Потом мы сели спиной друг к другу и минут пятнадцать не разговаривали. Оба понятия не имели, что теперь делать.
Наконец я чуть осадил. Стал говорить тихо, спокойно. Вроде уже собрался было его отшить, но сказал, что хочу, чтобы все у нас было по-честному, как всегда. Клык стал угрожать, что, мол, и к лучшему, что в городе есть пара клевых парней, которые только и мечтают о псе с таким нюхом, как у него. Тогда я сказал, что не люблю, когда мне угрожают. Пусть следит за своим гнойным языком, если не хочет, чтобы я переломал ему лапы. Он совсем разъярился и гордо направился прочь. Я бросил ему вслед насчет его сучьей матери и поплелся в бойлерную кинуть этой Стелле-Джейн еще палку.
Но только сунул туда голову, выяснилось, что телка успела прихватить себе пистолет одного из дохлых гопников. Рукоятка пистолета легла мне над правым глазом. Я упал как полено — и дух из меня вон.
VI— Говорил же тебе. Добра от нее не жди. — Клык смотрел, как я раскрашиваю йодом рану на лбу. Стоило мне сморщиться, как чертов хвост ухмыльнулся.
Потом я убрал аптечку и, пошарив по бойлерной, забрал все оружие, какое смог. “Браунинг” я предпочел тяжелому “томпсону”. И тут наткнулся на штуковину, которая, видно, выпала у телки из одежды.

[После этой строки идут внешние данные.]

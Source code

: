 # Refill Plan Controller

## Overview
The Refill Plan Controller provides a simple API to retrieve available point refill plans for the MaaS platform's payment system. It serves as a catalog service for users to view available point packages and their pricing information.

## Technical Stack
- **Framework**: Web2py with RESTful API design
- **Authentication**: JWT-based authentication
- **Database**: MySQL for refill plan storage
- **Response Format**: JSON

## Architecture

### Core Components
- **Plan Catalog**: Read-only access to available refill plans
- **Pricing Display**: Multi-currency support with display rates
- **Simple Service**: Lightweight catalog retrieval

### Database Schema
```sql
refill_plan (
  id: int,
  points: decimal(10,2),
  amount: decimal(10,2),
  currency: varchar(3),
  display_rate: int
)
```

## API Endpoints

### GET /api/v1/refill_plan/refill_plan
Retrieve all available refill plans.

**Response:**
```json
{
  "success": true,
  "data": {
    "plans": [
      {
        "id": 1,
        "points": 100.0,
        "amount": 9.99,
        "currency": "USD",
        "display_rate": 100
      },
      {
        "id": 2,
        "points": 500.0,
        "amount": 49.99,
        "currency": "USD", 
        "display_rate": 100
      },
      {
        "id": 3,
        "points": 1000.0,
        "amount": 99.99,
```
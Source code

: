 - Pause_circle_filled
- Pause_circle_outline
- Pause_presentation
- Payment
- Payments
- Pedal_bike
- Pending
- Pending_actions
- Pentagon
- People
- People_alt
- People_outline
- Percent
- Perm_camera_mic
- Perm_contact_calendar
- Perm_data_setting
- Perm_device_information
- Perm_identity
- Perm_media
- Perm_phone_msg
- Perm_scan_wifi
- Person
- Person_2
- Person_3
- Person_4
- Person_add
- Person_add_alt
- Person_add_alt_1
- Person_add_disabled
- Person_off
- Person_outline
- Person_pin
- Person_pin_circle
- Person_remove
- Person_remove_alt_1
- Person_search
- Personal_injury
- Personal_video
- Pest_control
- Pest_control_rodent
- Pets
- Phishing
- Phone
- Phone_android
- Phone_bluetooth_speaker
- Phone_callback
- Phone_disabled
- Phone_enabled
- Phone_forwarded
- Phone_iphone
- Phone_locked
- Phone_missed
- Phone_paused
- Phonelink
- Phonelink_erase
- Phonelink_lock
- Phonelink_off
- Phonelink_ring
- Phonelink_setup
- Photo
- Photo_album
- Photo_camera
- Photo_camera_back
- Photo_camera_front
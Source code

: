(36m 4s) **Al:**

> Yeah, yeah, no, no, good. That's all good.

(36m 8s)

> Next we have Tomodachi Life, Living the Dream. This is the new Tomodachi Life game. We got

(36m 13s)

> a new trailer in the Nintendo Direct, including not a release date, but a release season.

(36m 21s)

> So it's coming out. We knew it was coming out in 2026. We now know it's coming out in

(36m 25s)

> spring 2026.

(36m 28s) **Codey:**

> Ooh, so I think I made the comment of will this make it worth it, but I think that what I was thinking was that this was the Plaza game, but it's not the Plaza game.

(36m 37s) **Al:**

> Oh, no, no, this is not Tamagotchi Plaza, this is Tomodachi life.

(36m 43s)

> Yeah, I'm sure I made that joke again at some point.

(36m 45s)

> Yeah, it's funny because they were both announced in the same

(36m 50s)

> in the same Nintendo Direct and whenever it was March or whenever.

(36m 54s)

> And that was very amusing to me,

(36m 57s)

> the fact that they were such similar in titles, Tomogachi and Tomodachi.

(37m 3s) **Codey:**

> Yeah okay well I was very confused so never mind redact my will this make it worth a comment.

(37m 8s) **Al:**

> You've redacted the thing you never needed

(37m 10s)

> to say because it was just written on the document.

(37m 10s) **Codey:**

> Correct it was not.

Металлическая пластиночка сантиметров десять в длину и пять в ширину. А на ней — целая уйма цифр и случайный узор из дырочек.
— Чего это такое? — спросил я у Клыка.
Он посмотрел, понюхал.
— Похоже, вроде удостоверения личности. Наверно, ею пользуются, чтобы вернуться в низуху.
Тут я и принял решение.
Сунул штуковину в карман и пошел ко входу в спускач.
— Куда тебя черт понес? — заорал Клык мне вслед. Вернись! Тебя там угрохают! Сволочь, я жрать хочу! Альберт, пизденыш, вернись!
А я себе шел. Очень хотелось найти ту суку и вышибить ей мозги. Даже если для этого нужно было спуститься в низуху.
Целый час добирался я ко входу в спускач до Топеки. Иногда, кажись, замечал, что за мной плетется Клык. Только держится поодаль. Насрать мне было. Я как взбесился.
Ну, вот она наконец. Высокая гладкая колонна из сияющего черного металла. Метров шести в диаметре, с совершенно плоской верхушкой, она исчезала прямо в земле. Колпак — только и всего. Я направился было прямо к колонне, нащупывая в кармане металлическую бляху. Но тут почувствовал, как меня тянут за штанину.
— Слушай, дубина, тебе туда нельзя!
Я отпихнул пса ногой, но он не отставал.
— Да послушай же!
Я обернулся и посмотрел ему в глаза.
Клык сел. Вокруг заклубилась пыль.
— Вот что, Альберт…
— Ты, мудолиз, меня зовут Вик…
— Ладно-ладно. По-серьезу, Вик. — Тон его смягчился. Вик, давай присядем. — Клык отчаянно старался до меня достучаться. Я весь кипел, а он пробовал рассуждать разумно. Пожав плечами, я присел рядом.
— Вот что, парень, — начал Клык, — из-за этой телки у тебя все мозги набекрень. Сам понимаешь, тебе туда нельзя. У них там все схвачено, все друг друга знают. А с такими, как ты, у них круто. Шараги достаточно часто туда закатывались: громили их дома, насиловали баб и тащили все, что не приколочено. Теперь у них там оборона. Тебя, парень, мигом угрохают!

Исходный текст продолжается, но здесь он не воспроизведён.